Wednesday, August 31, 2011

Terrorism Has No Religion


A couple of days ago one of my readers passed on this video to me and it got me thinking about the  stereotyping of Muslims...being Native American myself I know all too well the game of stereotyping...Anyway here is her letter and my research follows...

Hello Ajarn Mike,
In memory of the tenth anniversary of 9/11, I would like to offer you and your readers of Kultūra a message of peace in a short video and a pledge of tolerance.
http://myfellowamerican.us

Here are some interesting statistics from the European Policing Organization...Europol

They say...


"Terrorism continues to have an impact on the lives of EU citizens -
in 2010, seven people died in the EU as a result of terrorist
attacks.  Islamist terrorists carried out three attacks on EU territory.
Separatist groups, on the other hand, were responsible
for 160 attacks, while left-wing and anarchist groups
were responsible for 45 attacks."


On p.7, the 2009 Europol report concludes:
Islamist terrorism is still perceived as being the biggest threat worldwide, despite the fact that the EU only faced one Islamist terrorist attack in 2008.  This bomb attack took place in the UK…Separatist terrorism remains the terrorism area which affects the EU most. This includes Basque separatist terrorism in Spain and France, and Corsican terrorism in France
More reports from previous years also tell the same story...
https://www.europol.europa.eu/latest_publications/2

The influential think tank the Rand Corporation has also commented on the imaginary threat of Muslim terrorism...

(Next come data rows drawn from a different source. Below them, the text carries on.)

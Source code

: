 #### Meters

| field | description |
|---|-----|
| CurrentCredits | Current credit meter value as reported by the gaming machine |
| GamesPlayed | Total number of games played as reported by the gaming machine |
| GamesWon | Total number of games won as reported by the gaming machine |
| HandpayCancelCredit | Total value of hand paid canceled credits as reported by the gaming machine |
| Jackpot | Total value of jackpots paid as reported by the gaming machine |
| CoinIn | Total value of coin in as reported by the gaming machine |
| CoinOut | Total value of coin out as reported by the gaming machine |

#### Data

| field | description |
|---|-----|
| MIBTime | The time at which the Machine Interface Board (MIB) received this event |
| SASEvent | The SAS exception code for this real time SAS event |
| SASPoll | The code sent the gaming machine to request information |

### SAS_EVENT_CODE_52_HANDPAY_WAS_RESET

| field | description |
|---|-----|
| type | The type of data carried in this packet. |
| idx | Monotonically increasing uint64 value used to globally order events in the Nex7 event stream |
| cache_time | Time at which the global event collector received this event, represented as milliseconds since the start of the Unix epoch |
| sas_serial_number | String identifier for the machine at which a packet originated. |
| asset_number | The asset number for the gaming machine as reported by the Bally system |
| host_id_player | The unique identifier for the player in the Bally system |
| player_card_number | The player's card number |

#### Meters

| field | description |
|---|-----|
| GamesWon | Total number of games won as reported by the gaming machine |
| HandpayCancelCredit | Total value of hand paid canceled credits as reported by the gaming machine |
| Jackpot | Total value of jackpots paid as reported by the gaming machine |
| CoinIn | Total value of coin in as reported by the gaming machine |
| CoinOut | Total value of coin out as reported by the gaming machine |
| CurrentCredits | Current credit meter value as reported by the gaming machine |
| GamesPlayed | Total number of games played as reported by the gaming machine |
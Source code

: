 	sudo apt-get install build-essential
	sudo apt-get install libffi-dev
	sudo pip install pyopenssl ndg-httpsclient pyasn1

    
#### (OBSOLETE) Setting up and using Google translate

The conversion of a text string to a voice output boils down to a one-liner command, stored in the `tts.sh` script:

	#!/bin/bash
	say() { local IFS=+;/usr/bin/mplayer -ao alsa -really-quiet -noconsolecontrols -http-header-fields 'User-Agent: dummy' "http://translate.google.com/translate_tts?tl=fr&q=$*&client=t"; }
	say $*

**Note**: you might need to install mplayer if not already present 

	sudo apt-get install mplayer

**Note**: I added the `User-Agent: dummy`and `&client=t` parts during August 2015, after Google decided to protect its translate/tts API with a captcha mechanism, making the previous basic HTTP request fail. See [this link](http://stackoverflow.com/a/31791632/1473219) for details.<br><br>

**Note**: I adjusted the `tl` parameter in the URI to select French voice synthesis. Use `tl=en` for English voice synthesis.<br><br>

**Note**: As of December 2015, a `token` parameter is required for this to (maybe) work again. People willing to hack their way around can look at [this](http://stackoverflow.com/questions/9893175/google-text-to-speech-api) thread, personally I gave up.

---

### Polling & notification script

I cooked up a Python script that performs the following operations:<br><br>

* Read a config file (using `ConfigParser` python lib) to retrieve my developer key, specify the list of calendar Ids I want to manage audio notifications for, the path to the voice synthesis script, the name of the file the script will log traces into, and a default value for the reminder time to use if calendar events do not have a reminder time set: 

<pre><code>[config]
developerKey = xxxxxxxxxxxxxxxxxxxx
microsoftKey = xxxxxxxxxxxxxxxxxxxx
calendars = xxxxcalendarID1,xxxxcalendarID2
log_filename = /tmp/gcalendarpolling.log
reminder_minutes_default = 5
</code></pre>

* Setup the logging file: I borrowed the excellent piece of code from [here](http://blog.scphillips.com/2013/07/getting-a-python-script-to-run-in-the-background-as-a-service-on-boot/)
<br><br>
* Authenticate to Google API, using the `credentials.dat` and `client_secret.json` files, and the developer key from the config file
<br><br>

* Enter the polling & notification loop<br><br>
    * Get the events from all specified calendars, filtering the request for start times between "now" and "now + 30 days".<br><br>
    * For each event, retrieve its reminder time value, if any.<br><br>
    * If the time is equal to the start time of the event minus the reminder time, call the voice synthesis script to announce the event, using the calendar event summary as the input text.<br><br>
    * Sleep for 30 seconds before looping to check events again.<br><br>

"The scale of the September 11, 2001, attacks tended to obliterate America’s memory of pre-9/11 terrorism, yet measured by the number of terrorist attacks, the volume of domestic terrorist activity was much greater in the 1970s. That tumultuous decade saw 60 to 70 terrorist incidents, mostly bombings, on U.S. soil every year—a level of terrorist activity 15 to 20 times that seen in the years since 9/11, even when foiled plots are counted as incidents. And in the nine-year period from 1970 to 1978, 72 people died in terrorist incidents, more than five times the number killed by jihadist terrorists in the United States in the almost nine years since 9/11."

The contrast between the level of terrorist violence in the United States today and that in the 1970s is indicated in RAND’s chronology of terrorism, which records 83 terrorist attacks in the United States between 9/11 and the end of 2009, only three of which were clearly connected with the jihadist cause. (The RAND database includes Abdulmutallab’s failed Christmas Day attempt to detonate a bomb on an airplane.) The other jihadist plots were interrupted by authorities. In addition to the jihadist attacks, this total includes the anthrax letters sent in late 2001, which killed five people, as well as numerous low-level attacks by environmental extremists (38) and animal-rights fanatics (12), which account for most of the violence. In all, 24 people were killed between 9/11 and the end of 2009, including the 13 who died at Fort Hood.

And...

The number of [Jihadist] recruits is still tiny. There are more than 3 million Muslims in the United States, and few more than 100 have joined jihad—about one out of every 30,000—suggesting an American Muslim population that remains hostile to jihadist ideology and its exhortations to violence. A mistrust of American Muslims by other Americans seems misplaced…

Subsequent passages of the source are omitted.